Johnny stepped to Lucy’s right and started firing. She glanced at him. He didn’t hold the gun right, but just as she opened her mouth to tell him to kneel down, to make him a lesser target—he grunted and fell.
“Are you hit?” Lucy asked immediately, her pulse pounding in her throat. It was a stupid question, yet she couldn’t keep the words from tumbling out of her mouth or her body from standing up and stepping in front of him, shielding him from anymore bullets. “Dusty, get Johnny inside the building. I’ll cover you.”
“No, Lu—”
“Don’t argue with me,” Lucy said as she put a fresh magazine in her gun. She strained to maintain control of her voice even though she had lost control over the scene. She walked forward, closer to the few armed men stepping out of the mess hall. As each man appeared, she took her shot and stepped closer. She wanted to scream at them, tell them to stop shooting. Lucy was sick of killing. She was tired and wanted to go home and sleep for a week.

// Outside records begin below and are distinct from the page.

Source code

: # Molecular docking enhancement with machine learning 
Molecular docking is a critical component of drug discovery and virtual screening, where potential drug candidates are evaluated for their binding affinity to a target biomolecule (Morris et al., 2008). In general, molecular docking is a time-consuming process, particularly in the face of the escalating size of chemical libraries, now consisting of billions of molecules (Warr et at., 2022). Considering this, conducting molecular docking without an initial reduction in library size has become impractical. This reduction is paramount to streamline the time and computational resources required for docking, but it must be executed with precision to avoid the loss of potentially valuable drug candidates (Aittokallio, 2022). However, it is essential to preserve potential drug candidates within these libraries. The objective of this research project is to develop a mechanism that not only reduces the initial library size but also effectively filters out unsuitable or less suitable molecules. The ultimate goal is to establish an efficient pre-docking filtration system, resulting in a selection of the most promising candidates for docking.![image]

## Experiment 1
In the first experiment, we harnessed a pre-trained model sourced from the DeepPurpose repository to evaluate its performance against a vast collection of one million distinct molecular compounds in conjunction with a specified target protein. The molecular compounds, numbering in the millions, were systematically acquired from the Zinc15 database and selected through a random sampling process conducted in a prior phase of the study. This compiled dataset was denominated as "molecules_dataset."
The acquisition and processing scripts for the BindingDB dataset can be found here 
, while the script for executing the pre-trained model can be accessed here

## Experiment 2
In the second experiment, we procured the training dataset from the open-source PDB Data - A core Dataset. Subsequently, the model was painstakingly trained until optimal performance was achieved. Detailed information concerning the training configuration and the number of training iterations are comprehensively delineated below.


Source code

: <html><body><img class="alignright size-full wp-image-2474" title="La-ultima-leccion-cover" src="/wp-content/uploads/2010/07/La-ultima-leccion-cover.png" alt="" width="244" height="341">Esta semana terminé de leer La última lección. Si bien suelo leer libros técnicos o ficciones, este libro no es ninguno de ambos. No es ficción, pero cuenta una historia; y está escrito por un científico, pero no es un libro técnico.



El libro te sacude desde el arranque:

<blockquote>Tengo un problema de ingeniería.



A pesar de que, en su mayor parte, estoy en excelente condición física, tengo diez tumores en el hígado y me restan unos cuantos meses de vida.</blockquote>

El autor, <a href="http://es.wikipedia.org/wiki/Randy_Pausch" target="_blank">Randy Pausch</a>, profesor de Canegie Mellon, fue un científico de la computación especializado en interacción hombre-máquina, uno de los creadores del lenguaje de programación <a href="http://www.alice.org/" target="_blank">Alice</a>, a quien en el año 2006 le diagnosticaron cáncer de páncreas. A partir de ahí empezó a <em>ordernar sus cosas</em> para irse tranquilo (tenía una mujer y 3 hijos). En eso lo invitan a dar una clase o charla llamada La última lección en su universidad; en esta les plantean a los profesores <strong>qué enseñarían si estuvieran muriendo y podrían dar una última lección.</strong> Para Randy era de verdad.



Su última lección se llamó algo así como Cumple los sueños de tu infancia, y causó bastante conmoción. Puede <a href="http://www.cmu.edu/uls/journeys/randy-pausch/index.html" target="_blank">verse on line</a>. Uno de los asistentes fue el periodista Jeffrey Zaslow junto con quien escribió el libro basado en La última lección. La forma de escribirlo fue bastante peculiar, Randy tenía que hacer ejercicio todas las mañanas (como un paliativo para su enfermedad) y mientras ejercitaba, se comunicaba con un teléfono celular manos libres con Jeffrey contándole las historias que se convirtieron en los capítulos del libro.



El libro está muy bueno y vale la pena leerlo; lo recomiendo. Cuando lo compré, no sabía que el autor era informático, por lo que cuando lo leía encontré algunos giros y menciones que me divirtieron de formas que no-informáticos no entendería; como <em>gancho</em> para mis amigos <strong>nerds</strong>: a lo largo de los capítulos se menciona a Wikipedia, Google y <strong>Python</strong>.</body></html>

Then the firing did stop. Lucy knew her people couldn’t fire with her standing in the way, but why would the remaining men in the mess hall pull back? Were they all dead?
When a man partially appeared from around the corner holding a long tube on his shoulder, Lucy had her answer. He didn’t have a rifle like the other men, and he was smart enough to keep himself concealed. With all the dead bodies building up on the ground, he probably thought twice about displaying his bravado.